## Task goal
For the records below, print the lines from the line with "تجعلنا الخيار الأول</p>" through the line with "<p>+966562980038</p>" exactly as written; include both end lines and exclude the rest.

## Material for this exercise
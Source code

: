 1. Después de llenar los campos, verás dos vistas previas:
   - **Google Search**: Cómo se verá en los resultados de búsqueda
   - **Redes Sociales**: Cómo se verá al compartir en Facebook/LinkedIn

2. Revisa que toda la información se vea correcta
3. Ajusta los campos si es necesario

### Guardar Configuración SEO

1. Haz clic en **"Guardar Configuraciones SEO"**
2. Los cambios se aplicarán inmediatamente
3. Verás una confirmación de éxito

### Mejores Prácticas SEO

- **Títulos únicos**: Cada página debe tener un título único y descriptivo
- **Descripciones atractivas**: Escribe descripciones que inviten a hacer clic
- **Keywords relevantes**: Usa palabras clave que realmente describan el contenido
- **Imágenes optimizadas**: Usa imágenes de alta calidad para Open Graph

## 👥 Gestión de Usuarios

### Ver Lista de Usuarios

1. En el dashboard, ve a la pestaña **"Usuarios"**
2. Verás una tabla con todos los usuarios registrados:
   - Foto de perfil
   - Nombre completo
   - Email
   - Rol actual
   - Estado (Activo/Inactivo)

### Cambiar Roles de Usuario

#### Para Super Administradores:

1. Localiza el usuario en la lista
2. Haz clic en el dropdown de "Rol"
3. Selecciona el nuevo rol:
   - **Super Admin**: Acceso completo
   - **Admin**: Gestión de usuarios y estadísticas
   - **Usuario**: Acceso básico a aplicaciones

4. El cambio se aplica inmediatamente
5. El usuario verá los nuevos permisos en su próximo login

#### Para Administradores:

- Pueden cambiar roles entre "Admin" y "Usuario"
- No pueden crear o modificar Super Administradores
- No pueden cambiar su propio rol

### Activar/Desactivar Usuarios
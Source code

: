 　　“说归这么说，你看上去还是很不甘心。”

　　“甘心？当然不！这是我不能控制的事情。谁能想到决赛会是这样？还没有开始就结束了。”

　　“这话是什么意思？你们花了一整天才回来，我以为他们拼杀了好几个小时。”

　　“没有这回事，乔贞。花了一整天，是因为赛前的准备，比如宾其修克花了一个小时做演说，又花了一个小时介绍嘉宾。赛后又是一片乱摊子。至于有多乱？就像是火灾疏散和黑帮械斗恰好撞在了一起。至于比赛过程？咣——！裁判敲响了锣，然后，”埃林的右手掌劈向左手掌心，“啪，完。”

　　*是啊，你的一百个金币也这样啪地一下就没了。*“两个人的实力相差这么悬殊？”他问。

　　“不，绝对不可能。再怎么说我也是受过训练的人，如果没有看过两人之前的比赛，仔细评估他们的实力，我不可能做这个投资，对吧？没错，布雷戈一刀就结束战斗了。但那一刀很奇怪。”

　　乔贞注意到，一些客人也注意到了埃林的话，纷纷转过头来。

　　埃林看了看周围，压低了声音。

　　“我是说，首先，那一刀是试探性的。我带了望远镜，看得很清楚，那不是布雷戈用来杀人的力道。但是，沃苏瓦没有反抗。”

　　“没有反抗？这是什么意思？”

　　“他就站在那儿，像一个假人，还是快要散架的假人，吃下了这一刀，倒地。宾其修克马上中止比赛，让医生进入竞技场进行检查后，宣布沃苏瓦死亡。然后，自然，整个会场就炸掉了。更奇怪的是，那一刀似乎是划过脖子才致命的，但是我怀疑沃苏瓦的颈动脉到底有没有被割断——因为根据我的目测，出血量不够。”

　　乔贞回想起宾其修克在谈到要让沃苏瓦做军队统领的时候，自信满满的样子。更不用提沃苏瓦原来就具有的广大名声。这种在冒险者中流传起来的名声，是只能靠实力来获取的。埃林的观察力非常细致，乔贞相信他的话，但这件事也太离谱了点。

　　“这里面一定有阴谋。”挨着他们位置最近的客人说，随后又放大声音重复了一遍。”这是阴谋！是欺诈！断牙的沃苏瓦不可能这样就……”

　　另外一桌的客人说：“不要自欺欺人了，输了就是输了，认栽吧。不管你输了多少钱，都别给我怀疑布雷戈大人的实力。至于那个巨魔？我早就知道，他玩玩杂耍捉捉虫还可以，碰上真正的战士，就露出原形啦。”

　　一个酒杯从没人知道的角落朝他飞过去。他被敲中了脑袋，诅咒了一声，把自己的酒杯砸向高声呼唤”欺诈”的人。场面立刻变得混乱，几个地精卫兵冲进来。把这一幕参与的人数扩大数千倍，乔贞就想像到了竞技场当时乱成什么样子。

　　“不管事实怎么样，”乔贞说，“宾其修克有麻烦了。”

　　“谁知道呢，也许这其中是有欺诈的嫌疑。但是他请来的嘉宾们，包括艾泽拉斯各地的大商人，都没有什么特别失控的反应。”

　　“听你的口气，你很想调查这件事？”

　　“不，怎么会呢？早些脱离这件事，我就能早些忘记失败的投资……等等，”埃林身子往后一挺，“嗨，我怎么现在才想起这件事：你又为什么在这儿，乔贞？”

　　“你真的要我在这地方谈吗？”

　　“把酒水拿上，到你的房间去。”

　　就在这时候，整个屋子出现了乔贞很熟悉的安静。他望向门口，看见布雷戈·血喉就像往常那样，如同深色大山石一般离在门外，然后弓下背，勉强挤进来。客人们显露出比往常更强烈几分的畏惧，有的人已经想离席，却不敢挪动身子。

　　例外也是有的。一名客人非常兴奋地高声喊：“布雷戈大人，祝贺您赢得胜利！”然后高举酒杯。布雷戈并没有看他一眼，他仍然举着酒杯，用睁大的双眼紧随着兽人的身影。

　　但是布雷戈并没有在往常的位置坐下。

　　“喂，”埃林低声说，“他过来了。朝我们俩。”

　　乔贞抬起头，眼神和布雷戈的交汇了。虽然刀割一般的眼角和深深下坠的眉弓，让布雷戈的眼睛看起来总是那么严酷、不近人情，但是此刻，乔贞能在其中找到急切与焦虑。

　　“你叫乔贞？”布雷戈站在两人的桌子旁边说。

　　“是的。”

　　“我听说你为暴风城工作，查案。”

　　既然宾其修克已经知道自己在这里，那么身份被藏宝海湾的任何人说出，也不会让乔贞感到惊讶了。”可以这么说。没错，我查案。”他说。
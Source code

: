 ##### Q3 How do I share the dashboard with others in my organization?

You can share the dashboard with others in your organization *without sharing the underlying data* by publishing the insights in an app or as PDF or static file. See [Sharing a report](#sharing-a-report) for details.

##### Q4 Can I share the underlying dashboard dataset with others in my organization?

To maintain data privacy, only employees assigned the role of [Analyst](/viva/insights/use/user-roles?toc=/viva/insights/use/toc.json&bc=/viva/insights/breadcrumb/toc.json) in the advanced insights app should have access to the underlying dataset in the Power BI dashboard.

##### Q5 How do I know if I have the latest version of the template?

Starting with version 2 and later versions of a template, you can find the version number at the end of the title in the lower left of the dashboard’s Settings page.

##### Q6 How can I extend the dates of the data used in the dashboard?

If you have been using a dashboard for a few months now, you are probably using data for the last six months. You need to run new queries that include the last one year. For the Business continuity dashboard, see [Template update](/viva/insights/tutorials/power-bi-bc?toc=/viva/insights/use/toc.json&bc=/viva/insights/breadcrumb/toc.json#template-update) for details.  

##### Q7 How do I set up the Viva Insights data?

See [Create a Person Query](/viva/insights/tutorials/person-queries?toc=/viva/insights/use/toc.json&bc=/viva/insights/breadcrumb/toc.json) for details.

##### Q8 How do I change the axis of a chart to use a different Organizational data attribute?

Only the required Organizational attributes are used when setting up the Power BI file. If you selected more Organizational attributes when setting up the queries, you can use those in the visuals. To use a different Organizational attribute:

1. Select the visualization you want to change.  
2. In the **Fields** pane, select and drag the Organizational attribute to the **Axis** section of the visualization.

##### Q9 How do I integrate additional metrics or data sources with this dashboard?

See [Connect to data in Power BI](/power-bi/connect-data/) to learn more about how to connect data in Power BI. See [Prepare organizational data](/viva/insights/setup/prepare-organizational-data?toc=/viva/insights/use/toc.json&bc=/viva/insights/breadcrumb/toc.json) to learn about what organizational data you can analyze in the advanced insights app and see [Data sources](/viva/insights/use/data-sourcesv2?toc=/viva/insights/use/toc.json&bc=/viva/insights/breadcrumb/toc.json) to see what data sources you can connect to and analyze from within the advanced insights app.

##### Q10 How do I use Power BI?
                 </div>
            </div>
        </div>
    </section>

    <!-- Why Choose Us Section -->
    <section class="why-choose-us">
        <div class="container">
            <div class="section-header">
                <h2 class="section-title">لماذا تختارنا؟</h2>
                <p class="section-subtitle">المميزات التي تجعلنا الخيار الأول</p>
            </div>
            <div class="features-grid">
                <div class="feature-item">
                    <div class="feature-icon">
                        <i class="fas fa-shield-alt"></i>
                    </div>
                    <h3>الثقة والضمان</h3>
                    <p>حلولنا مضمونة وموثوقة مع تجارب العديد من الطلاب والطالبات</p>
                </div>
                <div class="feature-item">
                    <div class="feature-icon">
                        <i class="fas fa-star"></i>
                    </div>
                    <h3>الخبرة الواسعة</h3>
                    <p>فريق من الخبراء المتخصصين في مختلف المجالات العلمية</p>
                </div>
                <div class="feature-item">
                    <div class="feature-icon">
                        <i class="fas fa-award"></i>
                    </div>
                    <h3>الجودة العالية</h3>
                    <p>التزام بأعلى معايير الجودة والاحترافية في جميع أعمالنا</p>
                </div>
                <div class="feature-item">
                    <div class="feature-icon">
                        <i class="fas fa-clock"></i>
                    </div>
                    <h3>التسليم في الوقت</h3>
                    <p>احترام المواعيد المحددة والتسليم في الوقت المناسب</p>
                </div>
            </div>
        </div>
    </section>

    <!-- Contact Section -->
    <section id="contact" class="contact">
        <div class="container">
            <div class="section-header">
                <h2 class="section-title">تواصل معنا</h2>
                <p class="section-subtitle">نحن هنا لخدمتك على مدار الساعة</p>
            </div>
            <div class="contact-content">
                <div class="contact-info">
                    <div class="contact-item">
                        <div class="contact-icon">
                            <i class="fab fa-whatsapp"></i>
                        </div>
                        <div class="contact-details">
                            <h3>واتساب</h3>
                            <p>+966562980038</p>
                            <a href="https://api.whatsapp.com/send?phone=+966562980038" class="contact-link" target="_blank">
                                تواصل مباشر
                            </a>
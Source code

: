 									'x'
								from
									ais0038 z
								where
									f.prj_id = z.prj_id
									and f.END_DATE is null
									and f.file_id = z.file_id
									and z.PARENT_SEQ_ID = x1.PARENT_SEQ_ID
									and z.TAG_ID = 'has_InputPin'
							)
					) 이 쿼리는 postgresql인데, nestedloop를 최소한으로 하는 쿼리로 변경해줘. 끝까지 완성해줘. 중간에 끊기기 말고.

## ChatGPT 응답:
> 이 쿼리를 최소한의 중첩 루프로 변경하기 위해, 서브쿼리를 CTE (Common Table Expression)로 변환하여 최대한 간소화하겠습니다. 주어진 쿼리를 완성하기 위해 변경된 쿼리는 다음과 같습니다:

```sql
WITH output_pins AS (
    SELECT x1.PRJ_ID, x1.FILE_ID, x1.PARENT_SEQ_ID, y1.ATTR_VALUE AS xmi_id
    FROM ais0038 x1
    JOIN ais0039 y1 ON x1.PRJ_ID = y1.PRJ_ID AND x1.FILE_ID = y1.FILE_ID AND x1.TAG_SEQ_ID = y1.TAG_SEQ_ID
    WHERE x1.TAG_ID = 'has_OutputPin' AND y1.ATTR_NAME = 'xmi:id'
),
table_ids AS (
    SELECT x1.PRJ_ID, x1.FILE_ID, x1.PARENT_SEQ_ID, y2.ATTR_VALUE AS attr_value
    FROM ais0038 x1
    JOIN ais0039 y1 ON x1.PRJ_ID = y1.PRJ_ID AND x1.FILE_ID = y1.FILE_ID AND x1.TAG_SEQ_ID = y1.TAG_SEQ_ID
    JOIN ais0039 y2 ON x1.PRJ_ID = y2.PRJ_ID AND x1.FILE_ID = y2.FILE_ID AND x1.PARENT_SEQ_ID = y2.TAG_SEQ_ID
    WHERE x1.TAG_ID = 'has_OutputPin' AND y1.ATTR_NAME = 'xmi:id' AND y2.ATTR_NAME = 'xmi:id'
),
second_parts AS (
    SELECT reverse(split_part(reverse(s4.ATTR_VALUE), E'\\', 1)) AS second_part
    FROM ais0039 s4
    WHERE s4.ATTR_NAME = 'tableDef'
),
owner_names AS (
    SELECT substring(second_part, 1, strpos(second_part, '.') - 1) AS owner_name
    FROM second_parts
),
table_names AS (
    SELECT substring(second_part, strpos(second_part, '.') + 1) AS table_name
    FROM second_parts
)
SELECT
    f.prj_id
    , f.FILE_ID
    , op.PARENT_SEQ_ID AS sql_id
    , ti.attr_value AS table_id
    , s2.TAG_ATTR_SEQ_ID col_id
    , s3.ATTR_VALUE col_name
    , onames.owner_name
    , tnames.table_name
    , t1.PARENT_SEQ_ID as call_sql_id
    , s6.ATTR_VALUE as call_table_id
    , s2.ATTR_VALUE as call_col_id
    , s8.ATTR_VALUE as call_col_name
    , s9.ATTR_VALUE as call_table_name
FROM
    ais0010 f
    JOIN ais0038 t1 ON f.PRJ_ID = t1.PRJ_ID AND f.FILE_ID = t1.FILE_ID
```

## Answer area
                <p class="section-subtitle">المميزات التي تجعلنا الخيار الأول</p>
            </div>
            <div class="features-grid">
                <div class="feature-item">
                    <div class="feature-icon">
                        <i class="fas fa-shield-alt"></i>
                    </div>
                    <h3>الثقة والضمان</h3>
                    <p>حلولنا مضمونة وموثوقة مع تجارب العديد من الطلاب والطالبات</p>
                </div>
                <div class="feature-item">
                    <div class="feature-icon">
                        <i class="fas fa-star"></i>
                    </div>
                    <h3>الخبرة الواسعة</h3>
                    <p>فريق من الخبراء المتخصصين في مختلف المجالات العلمية</p>
                </div>
                <div class="feature-item">
                    <div class="feature-icon">
                        <i class="fas fa-award"></i>
                    </div>
                    <h3>الجودة العالية</h3>
                    <p>التزام بأعلى معايير الجودة والاحترافية في جميع أعمالنا</p>
                </div>
                <div class="feature-item">
                    <div class="feature-icon">
                        <i class="fas fa-clock"></i>
                    </div>
                    <h3>التسليم في الوقت</h3>
                    <p>احترام المواعيد المحددة والتسليم في الوقت المناسب</p>
                </div>
            </div>
        </div>
    </section>

    <!-- Contact Section -->
    <section id="contact" class="contact">
        <div class="container">
            <div class="section-header">
                <h2 class="section-title">تواصل معنا</h2>
                <p class="section-subtitle">نحن هنا لخدمتك على مدار الساعة</p>
            </div>
            <div class="contact-content">
                <div class="contact-info">
                    <div class="contact-item">
                        <div class="contact-icon">
                            <i class="fab fa-whatsapp"></i>
                        </div>
                        <div class="contact-details">
                            <h3>واتساب</h3>
                            <p>+966562980038</p>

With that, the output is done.